§ **Work to complete**: Only the lines from the top of the material through the line containing "will allow us to implement" should be restated, each one exactly.

§ **Material supplied**:
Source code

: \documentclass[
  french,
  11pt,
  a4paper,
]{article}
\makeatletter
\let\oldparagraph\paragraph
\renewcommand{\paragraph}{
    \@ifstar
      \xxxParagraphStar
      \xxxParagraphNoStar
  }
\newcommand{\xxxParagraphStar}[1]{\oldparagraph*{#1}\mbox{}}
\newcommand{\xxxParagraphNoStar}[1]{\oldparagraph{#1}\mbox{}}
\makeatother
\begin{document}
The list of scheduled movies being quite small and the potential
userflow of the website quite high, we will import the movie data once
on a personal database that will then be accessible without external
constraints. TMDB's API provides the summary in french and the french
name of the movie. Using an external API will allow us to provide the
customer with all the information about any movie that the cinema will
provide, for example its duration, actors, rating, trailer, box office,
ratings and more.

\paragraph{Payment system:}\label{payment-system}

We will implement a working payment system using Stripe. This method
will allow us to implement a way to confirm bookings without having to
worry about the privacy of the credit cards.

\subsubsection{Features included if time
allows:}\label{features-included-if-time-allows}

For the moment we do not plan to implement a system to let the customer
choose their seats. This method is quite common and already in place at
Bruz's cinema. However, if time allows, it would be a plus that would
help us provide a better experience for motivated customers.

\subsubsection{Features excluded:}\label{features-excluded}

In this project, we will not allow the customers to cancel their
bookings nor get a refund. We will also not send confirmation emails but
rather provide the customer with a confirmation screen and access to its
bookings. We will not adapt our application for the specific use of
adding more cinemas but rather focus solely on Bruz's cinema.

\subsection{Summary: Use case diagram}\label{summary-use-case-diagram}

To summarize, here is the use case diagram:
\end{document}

§ **Task result**:
Source code

: \documentclass[
  french,
  11pt,
  a4paper,
]{article}
\makeatletter
\let\oldparagraph\paragraph
\renewcommand{\paragraph}{
    \@ifstar
      \xxxParagraphStar
      \xxxParagraphNoStar
  }
\newcommand{\xxxParagraphStar}[1]{\oldparagraph*{#1}\mbox{}}
\newcommand{\xxxParagraphNoStar}[1]{\oldparagraph{#1}\mbox{}}
\makeatother
\begin{document}
The list of scheduled movies being quite small and the potential
userflow of the website quite high, we will import the movie data once
on a personal database that will then be accessible without external
constraints. TMDB's API provides the summary in french and the french
name of the movie. Using an external API will allow us to provide the
customer with all the information about any movie that the cinema will
provide, for example its duration, actors, rating, trailer, box office,
ratings and more.

\paragraph{Payment system:}\label{payment-system}

We will implement a working payment system using Stripe. This method
will allow us to implement a way to confirm bookings without having to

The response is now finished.